Ценитель и поклонник женской красоты, Эван тем не менее не питал в отношении прекрасного пола никаких иллюзий, считая его способным на убийство. Если могли быть какие-то сомнения на этот счет, то они давно рассеялись. Наглядным примером для него стала его собственная мать, которая была готова на все, в том числе и на убийство.

Но Грейс? Разве она способна на это? Такая добрая, нежная, благородная?!

– Так вот почему вы хотите в монастырь, – полувопросительно, полуутвердительно произнес он хриплым от волнения голосом.

Кивнув головой, Грейс потупилась.

– Простите меня, но я думала только о себе. Я шла в монастырь с единственной мыслью – замолить свой тяжкий грех. Надеюсь, Господь Бог помилует и простит меня.

«Боже, неужели это правда?» У Эвана моментально пересохло в горле. По ее виноватому взгляду он понял: да, это правда. Но что было еще страшнее, и это тоже было ему ясно: это была не вся правда. Что же произошло между Грейс и Аластером? Он бил ее? Унижал? Был ей неверен? Ревность, о, это мучительное и гнетущее чувство могло подвигнуть Грейс на преступление. Ревность могла легко превратить нежную, любящую жену в злобную фурию. Да-да, вероятно. Произошло именно так. Ослепленная гневом Грейс пошла на преступление. У Эвана отлегло от сердца. Не зря говорится: понять человека – значит простить его.

– Грейс, вы должны открыть мне всю правду. Как это произошло?..

– Это он! – вдруг крикнула Грейс. – Вы слышите? Он скачет сюда.

Моментально воцарилась мертвая тишина. Все, кто был во дворе, напряженно прислушивались к отдаленному топоту копыт. Он явно надвигался. Надо было действовать немедленно.

– По коням! – коротко приказал Эван, и все его люди тут же вскочили на лошадей, причем многие обнажили мечи.

Пока Эван колебался, какой выбрать боевой порядок, чтобы достойно встретить Родерика, позади него раздался тихий женский голос:

– Что случилось, сэр Эван? Почему ваши люди готовятся к битве?

Он обернулся, рядом с ним стояла настоятельница и вопрошающе смотрела на него.

– Судя по всему, на монастырь собираются напасть. Я намерен отразить нападение.

Обеспокоенный Эван, чувствуя, что поддержка свыше сейчас будет явно нелишней, преклонил перед настоятельницей колено и попросил благословения.

Молча, с величественным смирением настоятельница положила руку ему на голову и зашептала слова благословляющей молитвы.
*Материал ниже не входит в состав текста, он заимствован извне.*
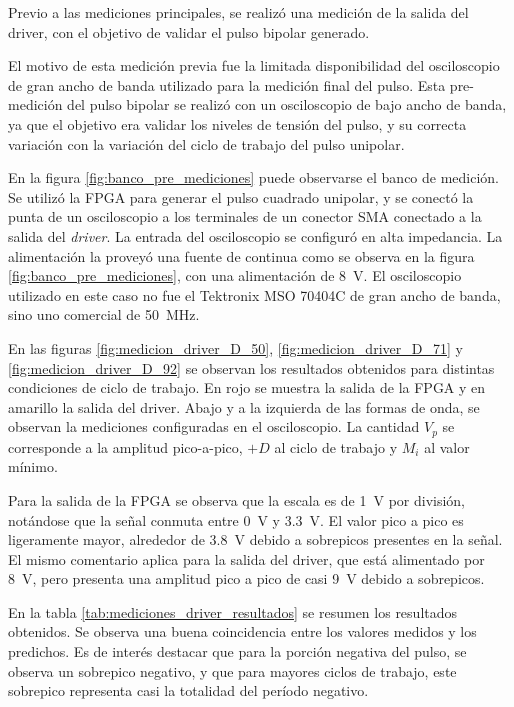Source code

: Previo a las mediciones principales, se realizó una medición de la salida del driver,
con el objetivo de validar el pulso bipolar generado.

El motivo de esta medición previa fue la limitada disponibilidad del
osciloscopio de gran ancho de banda utilizado para la medición final del pulso.
Esta pre-medición del pulso bipolar se realizó con un osciloscopio de bajo ancho
de banda, ya que el objetivo era validar los niveles de tensión del pulso, y su
correcta variación con la variación del ciclo de trabajo del pulso unipolar.

En la figura \ref{fig:banco_pre_mediciones} puede observarse el banco de
medición. Se utilizó la FPGA para generar el pulso cuadrado unipolar, y se
conectó la punta de un osciloscopio a los terminales de un conector SMA
conectado a la salida del \textit{driver}. La entrada del osciloscopio se
configuró en alta impedancia. La alimentación la proveyó una fuente de continua
como se observa en la figura \ref{fig:banco_pre_mediciones}, con una
alimentación de \qty{8}{\volt}. El osciloscopio utilizado en este caso no fue el
Tektronix MSO 70404C de gran ancho de banda, sino uno comercial de
\qty{50}{\mega\hertz}.

En las figuras \ref{fig:medicion_driver_D_50}, \ref{fig:medicion_driver_D_71} y
\ref{fig:medicion_driver_D_92} se observan los resultados obtenidos para distintas
condiciones de ciclo de trabajo. En rojo se muestra la salida de la FPGA y en
amarillo la salida del driver. Abajo y a la izquierda de las formas de onda,
se observan la mediciones configuradas en el osciloscopio. La cantidad $V_p$ se
corresponde a la amplitud pico-a-pico, $+D$ al ciclo de trabajo y $M_i$ al valor
mínimo.

Para la salida de la FPGA se observa que la escala es de \qty{1}{\volt} por
división, notándose que la señal conmuta entre \qty{0}{\volt} y
\qty{3.3}{\volt}. El valor pico a pico es ligeramente mayor, alrededor de
\qty{3.8}{\volt} debido a sobrepicos presentes en la señal. El mismo comentario
aplica para la salida del driver, que está alimentado por \qty{8}{\volt}, pero
presenta una amplitud pico a pico de casi \qty{9}{\volt} debido a sobrepicos.

En la tabla \ref{tab:mediciones_driver_resultados} se resumen los resultados
obtenidos. Se observa una buena coincidencia entre los valores medidos y los
predichos. Es de interés destacar que para la porción negativa del pulso, se
observa un sobrepico negativo, y que para mayores ciclos de trabajo, este
sobrepico representa casi la totalidad del período negativo.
Повторив заключительные слова молитвы, Эван встал и уже собирался вскочить на коня, как к нему подбежала запыхавшаяся Грейс.

– Вот, возьмите! – Она протянула ему охапку свернутых тряпок.

– Что это такое? – удивился Эван.

– Это пледы, – торопливо принялась объяснять Грейс. – Многие монахини, уйдя в монастырь, взяли с собой пледы своих кланов, как своего рода память о мире, о своих близких, которых они оставили.

– Я не понимаю, Грейс, при чем здесь…

– Не все монахини скромного или безвестного происхождения, многие из знатных шотландских родов. Кроме того, в монастыре воспитываются юные девушки из могущественных кланов, как я в свое время. Если Родерик причинит им зло, то их родственники отомстят ему за нанесенную обиду.

Еще не поняв, к чему клонит Грейс, Эван разглядывал цветные пледы, почти все были ему известны, более того, он лично был знаком с некоторыми вождями кланов, потому что воевал с ними плечом к плечу на стороне короля Роберта.

– Теперь понятно. Все эти кланы встанут на защиту монастыря, если Родерик вздумает угрожать этим женщинам. Непонятно другое: когда эти кланы успеют прислать помощь, раз Родерик уже стоит у ворот монастыря?

– Родерик ничего не знает, поэтому ему можно внушить, что к нам уже спешат на помощь.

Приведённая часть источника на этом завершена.